Look at each line of the listing. Copy those that hold the string "section".

SUPPLIED ENTRIES.
= = =

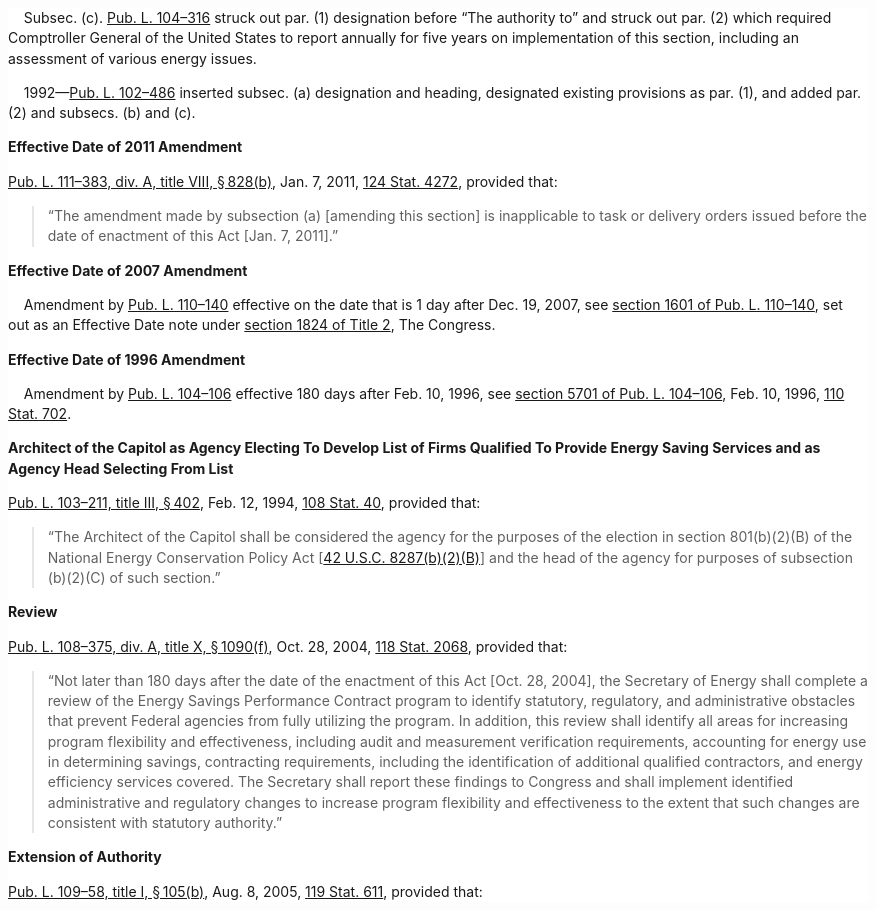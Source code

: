     Subsec. (c). [Pub. L. 104–316][/us/pl/104/316] struck out par. (1) designation before “The authority to” and struck out par. (2) which required Comptroller General of the United States to report annually for five years on implementation of this section, including an assessment of various energy issues.

    1992—[Pub. L. 102–486][/us/pl/102/486] inserted subsec. (a) designation and heading, designated existing provisions as par. (1), and added par. (2) and subsecs. (b) and (c).

 __Effective Date of 2011 Amendment__ 

[Pub. L. 111–383, div. A, title VIII, § 828(b)][/us/pl/111/383/s828/b], Jan. 7, 2011, [124 Stat. 4272][/us/stat/124/4272], provided that: 

> “The amendment made by subsection (a) \[amending this section\] is inapplicable to task or delivery orders issued before the date of enactment of this Act \[Jan. 7, 2011\].”

 __Effective Date of 2007 Amendment__ 

    Amendment by [Pub. L. 110–140][/us/pl/110/140] effective on the date that is 1 day after Dec. 19, 2007, see [section 1601 of Pub. L. 110–140][/us/pl/110/140/s1601], set out as an Effective Date note under [section 1824 of Title 2][/us/usc/t2/s1824], The Congress.

 __Effective Date of 1996 Amendment__ 

    Amendment by [Pub. L. 104–106][/us/pl/104/106] effective 180 days after Feb. 10, 1996, see [section 5701 of Pub. L. 104–106][/us/pl/104/106/s5701], Feb. 10, 1996, [110 Stat. 702][/us/stat/110/702].

 __Architect of the Capitol as Agency Electing To Develop List of Firms Qualified To Provide Energy Saving Services and as Agency Head Selecting From List__ 

[Pub. L. 103–211, title III, § 402][/us/pl/103/211/s402], Feb. 12, 1994, [108 Stat. 40][/us/stat/108/40], provided that: 

> “The Architect of the Capitol shall be considered the agency for the purposes of the election in section 801(b)(2)(B) of the National Energy Conservation Policy Act \[[42 U.S.C. 8287(b)(2)(B)][/us/usc/t42/s8287/b/2/B]\] and the head of the agency for purposes of subsection (b)(2)(C) of such section.”

 __Review__ 

[Pub. L. 108–375, div. A, title X, § 1090(f)][/us/pl/108/375/s1090/f], Oct. 28, 2004, [118 Stat. 2068][/us/stat/118/2068], provided that: 

> “Not later than 180 days after the date of the enactment of this Act \[Oct. 28, 2004\], the Secretary of Energy shall complete a review of the Energy Savings Performance Contract program to identify statutory, regulatory, and administrative obstacles that prevent Federal agencies from fully utilizing the program. In addition, this review shall identify all areas for increasing program flexibility and effectiveness, including audit and measurement verification requirements, accounting for energy use in determining savings, contracting requirements, including the identification of additional qualified contractors, and energy efficiency services covered. The Secretary shall report these findings to Congress and shall implement identified administrative and regulatory changes to increase program flexibility and effectiveness to the extent that such changes are consistent with statutory authority.”

 __Extension of Authority__ 

[Pub. L. 109–58, title I, § 105(b)][/us/pl/109/58/s105/b], Aug. 8, 2005, [119 Stat. 611][/us/stat/119/611], provided that: 


[/us/usc/t41/s1303]: https://publicdocs.github.io/go/links?ns=uslm&ref=%2Fus%2Fusc%2Ft41%2Fs1303
[/us/usc/t42/s8253/f]: https://publicdocs.github.io/go/links?ns=uslm&ref=%2Fus%2Fusc%2Ft42%2Fs8253%2Ff
[/us/usc/t41/s1302/a]: https://publicdocs.github.io/go/links?ns=uslm&ref=%2Fus%2Fusc%2Ft41%2Fs1302%2Fa
[/us/usc/t10/s2304c/d]: https://publicdocs.github.io/go/links?ns=uslm&ref=%2Fus%2Fusc%2Ft10%2Fs2304c%2Fd
[/us/usc/t41/s4106/d]: https://publicdocs.github.io/go/links?ns=uslm&ref=%2Fus%2Fusc%2Ft41%2Fs4106%2Fd
[/us/pl/95/619/s801]: https://publicdocs.github.io/go/links?ns=uslm&ref=%2Fus%2Fpl%2F95%2F619%2Fs801
[/us/pl/99/272/s7201/a]: https://publicdocs.github.io/go/links?ns=uslm&ref=%2Fus%2Fpl%2F99%2F272%2Fs7201%2Fa
[/us/stat/100/142]: https://publicdocs.github.io/go/links?ns=uslm&ref=%2Fus%2Fstat%2F100%2F142
[/us/pl/102/486/s155/a]: https://publicdocs.github.io/go/links?ns=uslm&ref=%2Fus%2Fpl%2F102%2F486%2Fs155%2Fa
[/us/stat/106/2852]: https://publicdocs.github.io/go/links?ns=uslm&ref=%2Fus%2Fstat%2F106%2F2852
[/us/pl/104/106/s5607/e]: https://publicdocs.github.io/go/links?ns=uslm&ref=%2Fus%2Fpl%2F104%2F106%2Fs5607%2Fe
[/us/stat/110/702]: https://publicdocs.github.io/go/links?ns=uslm&ref=%2Fus%2Fstat%2F110%2F702
[/us/pl/104/316/s122/s]: https://publicdocs.github.io/go/links?ns=uslm&ref=%2Fus%2Fpl%2F104%2F316%2Fs122%2Fs
[/us/stat/110/3838]: https://publicdocs.github.io/go/links?ns=uslm&ref=%2Fus%2Fstat%2F110%2F3838
[/us/pl/105/388/s4/a]: https://publicdocs.github.io/go/links?ns=uslm&ref=%2Fus%2Fpl%2F105%2F388%2Fs4%2Fa
[/us/stat/112/3477]: https://publicdocs.github.io/go/links?ns=uslm&ref=%2Fus%2Fstat%2F112%2F3477
[/us/pl/106/291/s335]: https://publicdocs.github.io/go/links?ns=uslm&ref=%2Fus%2Fpl%2F106%2F291%2Fs335
[/us/stat/114/997]: https://publicdocs.github.io/go/links?ns=uslm&ref=%2Fus%2Fstat%2F114%2F997
[/us/pl/106/469/s401]: https://publicdocs.github.io/go/links?ns=uslm&ref=%2Fus%2Fpl%2F106%2F469%2Fs401
[/us/stat/114/2037]: https://publicdocs.github.io/go/links?ns=uslm&ref=%2Fus%2Fstat%2F114%2F2037
[/us/pl/108/375/s1090/a]: https://publicdocs.github.io/go/links?ns=uslm&ref=%2Fus%2Fpl%2F108%2F375%2Fs1090%2Fa
[/us/stat/118/2067]: https://publicdocs.github.io/go/links?ns=uslm&ref=%2Fus%2Fstat%2F118%2F2067
[/us/pl/109/58/s105/a]: https://publicdocs.github.io/go/links?ns=uslm&ref=%2Fus%2Fpl%2F109%2F58%2Fs105%2Fa
[/us/stat/119/611]: https://publicdocs.github.io/go/links?ns=uslm&ref=%2Fus%2Fstat%2F119%2F611
[/us/pl/110/140]: https://publicdocs.github.io/go/links?ns=uslm&ref=%2Fus%2Fpl%2F110%2F140
[/us/stat/121/1658]: https://publicdocs.github.io/go/links?ns=uslm&ref=%2Fus%2Fstat%2F121%2F1658
[/us/pl/111/383/s828/a]: https://publicdocs.github.io/go/links?ns=uslm&ref=%2Fus%2Fpl%2F111%2F383%2Fs828%2Fa
[/us/stat/124/4271]: https://publicdocs.github.io/go/links?ns=uslm&ref=%2Fus%2Fstat%2F124%2F4271
[/us/pl/110/140]: https://publicdocs.github.io/go/links?ns=uslm&ref=%2Fus%2Fpl%2F110%2F140
[/us/stat/121/1492]: https://publicdocs.github.io/go/links?ns=uslm&ref=%2Fus%2Fstat%2F121%2F1492
[/us/usc/t10/s2913]: https://publicdocs.github.io/go/links?ns=uslm&ref=%2Fus%2Fusc%2Ft10%2Fs2913
[/us/usc/t42/s17001]: https://publicdocs.github.io/go/links?ns=uslm&ref=%2Fus%2Fusc%2Ft42%2Fs17001
[/us/pl/111/350/s6/c]: https://publicdocs.github.io/go/links?ns=uslm&ref=%2Fus%2Fpl%2F111%2F350%2Fs6%2Fc
[/us/stat/124/3854]: https://publicdocs.github.io/go/links?ns=uslm&ref=%2Fus%2Fstat%2F124%2F3854
[/us/usc/t41/s1303]: https://publicdocs.github.io/go/links?ns=uslm&ref=%2Fus%2Fusc%2Ft41%2Fs1303
[/us/usc/t41/s421]: https://publicdocs.github.io/go/links?ns=uslm&ref=%2Fus%2Fusc%2Ft41%2Fs421
[/us/usc/t41/s1302/a]: https://publicdocs.github.io/go/links?ns=uslm&ref=%2Fus%2Fusc%2Ft41%2Fs1302%2Fa
[/us/usc/t41/s4106/d]: https://publicdocs.github.io/go/links?ns=uslm&ref=%2Fus%2Fusc%2Ft41%2Fs4106%2Fd
[/us/usc/t41/s253j/d]: https://publicdocs.github.io/go/links?ns=uslm&ref=%2Fus%2Fusc%2Ft41%2Fs253j%2Fd
[/us/pl/111/383]: https://publicdocs.github.io/go/links?ns=uslm&ref=%2Fus%2Fpl%2F111%2F383
[/us/pl/110/140/s513/1]: https://publicdocs.github.io/go/links?ns=uslm&ref=%2Fus%2Fpl%2F110%2F140%2Fs513%2F1
[/us/pl/110/140/s511/a]: https://publicdocs.github.io/go/links?ns=uslm&ref=%2Fus%2Fpl%2F110%2F140%2Fs511%2Fa
[/us/pl/110/140/s512]: https://publicdocs.github.io/go/links?ns=uslm&ref=%2Fus%2Fpl%2F110%2F140%2Fs512
[/us/pl/110/140/s513/2]: https://publicdocs.github.io/go/links?ns=uslm&ref=%2Fus%2Fpl%2F110%2F140%2Fs513%2F2
[/us/pl/110/140/s514]: https://publicdocs.github.io/go/links?ns=uslm&ref=%2Fus%2Fpl%2F110%2F140%2Fs514
[/us/pl/109/58]: https://publicdocs.github.io/go/links?ns=uslm&ref=%2Fus%2Fpl%2F109%2F58
[/us/pl/108/375]: https://publicdocs.github.io/go/links?ns=uslm&ref=%2Fus%2Fpl%2F108%2F375
[/us/pl/106/291]: https://publicdocs.github.io/go/links?ns=uslm&ref=%2Fus%2Fpl%2F106%2F291
[/us/pl/106/469]: https://publicdocs.github.io/go/links?ns=uslm&ref=%2Fus%2Fpl%2F106%2F469
[/us/pl/105/388]: https://publicdocs.github.io/go/links?ns=uslm&ref=%2Fus%2Fpl%2F105%2F388
[/us/pl/104/106]: https://publicdocs.github.io/go/links?ns=uslm&ref=%2Fus%2Fpl%2F104%2F106
[/us/usc/t40/s759/f]: https://publicdocs.github.io/go/links?ns=uslm&ref=%2Fus%2Fusc%2Ft40%2Fs759%2Ff
[/us/pl/104/316]: https://publicdocs.github.io/go/links?ns=uslm&ref=%2Fus%2Fpl%2F104%2F316
[/us/pl/102/486]: https://publicdocs.github.io/go/links?ns=uslm&ref=%2Fus%2Fpl%2F102%2F486
[/us/pl/111/383/s828/b]: https://publicdocs.github.io/go/links?ns=uslm&ref=%2Fus%2Fpl%2F111%2F383%2Fs828%2Fb
[/us/stat/124/4272]: https://publicdocs.github.io/go/links?ns=uslm&ref=%2Fus%2Fstat%2F124%2F4272
[/us/pl/110/140]: https://publicdocs.github.io/go/links?ns=uslm&ref=%2Fus%2Fpl%2F110%2F140
[/us/pl/110/140/s1601]: https://publicdocs.github.io/go/links?ns=uslm&ref=%2Fus%2Fpl%2F110%2F140%2Fs1601
[/us/usc/t2/s1824]: https://publicdocs.github.io/go/links?ns=uslm&ref=%2Fus%2Fusc%2Ft2%2Fs1824
[/us/pl/104/106]: https://publicdocs.github.io/go/links?ns=uslm&ref=%2Fus%2Fpl%2F104%2F106
[/us/pl/104/106/s5701]: https://publicdocs.github.io/go/links?ns=uslm&ref=%2Fus%2Fpl%2F104%2F106%2Fs5701
[/us/stat/110/702]: https://publicdocs.github.io/go/links?ns=uslm&ref=%2Fus%2Fstat%2F110%2F702
[/us/pl/103/211/s402]: https://publicdocs.github.io/go/links?ns=uslm&ref=%2Fus%2Fpl%2F103%2F211%2Fs402
[/us/stat/108/40]: https://publicdocs.github.io/go/links?ns=uslm&ref=%2Fus%2Fstat%2F108%2F40
[/us/usc/t42/s8287/b/2/B]: https://publicdocs.github.io/go/links?ns=uslm&ref=%2Fus%2Fusc%2Ft42%2Fs8287%2Fb%2F2%2FB
[/us/pl/108/375/s1090/f]: https://publicdocs.github.io/go/links?ns=uslm&ref=%2Fus%2Fpl%2F108%2F375%2Fs1090%2Ff
[/us/stat/118/2068]: https://publicdocs.github.io/go/links?ns=uslm&ref=%2Fus%2Fstat%2F118%2F2068
[/us/pl/109/58/s105/b]: https://publicdocs.github.io/go/links?ns=uslm&ref=%2Fus%2Fpl%2F109%2F58%2Fs105%2Fb
[/us/stat/119/611]: https://publicdocs.github.io/go/links?ns=uslm&ref=%2Fus%2Fstat%2F119%2F611
[/us/usc/t42/s8287]: https://publicdocs.github.io/go/links?ns=uslm&ref=%2Fus%2Fusc%2Ft42%2Fs8287
[/us/pl/108/375/s1090/g]: https://publicdocs.github.io/go/links?ns=uslm&ref=%2Fus%2Fpl%2F108%2F375%2Fs1090%2Fg
[/us/stat/118/2068]: https://publicdocs.github.io/go/links?ns=uslm&ref=%2Fus%2Fstat%2F118%2F2068
[/us/usc/t42/s8287]: https://publicdocs.github.io/go/links?ns=uslm&ref=%2Fus%2Fusc%2Ft42%2Fs8287
[/us/pl/100/456/s736]: https://publicdocs.github.io/go/links?ns=uslm&ref=%2Fus%2Fpl%2F100%2F456%2Fs736
[/us/stat/102/2006]: https://publicdocs.github.io/go/links?ns=uslm&ref=%2Fus%2Fstat%2F102%2F2006
[/us/pl/101/189/s331]: https://publicdocs.github.io/go/links?ns=uslm&ref=%2Fus%2Fpl%2F101%2F189%2Fs331
[/us/stat/103/1417]: https://publicdocs.github.io/go/links?ns=uslm&ref=%2Fus%2Fstat%2F103%2F1417
[/us/usc/t42/s8287]: https://publicdocs.github.io/go/links?ns=uslm&ref=%2Fus%2Fusc%2Ft42%2Fs8287
[/us/usc/t10/s2805/a]: https://publicdocs.github.io/go/links?ns=uslm&ref=%2Fus%2Fusc%2Ft10%2Fs2805%2Fa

= = =

ANSWER TO THE PROBLEM.
:     Subsec. (c). [Pub. L. 104–316][/us/pl/104/316] struck out par. (1) designation before “The authority to” and struck out par. (2) which required Comptroller General of the United States to report annually for five years on implementation of this section, including an assessment of various energy issues.
> “The amendment made by subsection (a) \[amending this section\] is inapplicable to task or delivery orders issued before the date of enactment of this Act \[Jan. 7, 2011\].”
    Amendment by [Pub. L. 110–140][/us/pl/110/140] effective on the date that is 1 day after Dec. 19, 2007, see [section 1601 of Pub. L. 110–140][/us/pl/110/140/s1601], set out as an Effective Date note under [section 1824 of Title 2][/us/usc/t2/s1824], The Congress.
    Amendment by [Pub. L. 104–106][/us/pl/104/106] effective 180 days after Feb. 10, 1996, see [section 5701 of Pub. L. 104–106][/us/pl/104/106/s5701], Feb. 10, 1996, [110 Stat. 702][/us/stat/110/702].
> “The Architect of the Capitol shall be considered the agency for the purposes of the election in section 801(b)(2)(B) of the National Energy Conservation Policy Act \[[42 U.S.C. 8287(b)(2)(B)][/us/usc/t42/s8287/b/2/B]\] and the head of the agency for purposes of subsection (b)(2)(C) of such section.”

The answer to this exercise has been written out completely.